*ASSIGNMENT*.
For the word "certificates", search the records and show each line in which it occurs.

*RECORD SET*.
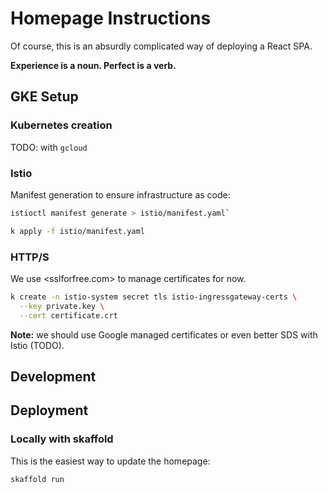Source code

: # Homepage Instructions

Of course, this is an absurdly complicated way of deploying a React SPA.

**Experience is a noun. Perfect is a verb.**

## GKE Setup

### Kubernetes creation

TODO: with `gcloud`

### Istio

Manifest generation to ensure infrastructure as code:

```sh
istioctl manifest generate > istio/manifest.yaml`
```

```sh
k apply -f istio/manifest.yaml
```

### HTTP/S

We use <sslforfree.com> to manage certificates for now.

```sh
k create -n istio-system secret tls istio-ingressgateway-certs \
  --key private.key \
  --cert certificate.crt
```

**Note:** we should use Google managed certificates or even better SDS with Istio (TODO).

## Development

## Deployment

### Locally with skaffold

This is the easiest way to update the homepage:

```sh
skaffold run
```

*SOLUTION BELOW*.
We use <sslforfree.com> to manage certificates for now.
**Note:** we should use Google managed certificates or even better SDS with Istio (TODO).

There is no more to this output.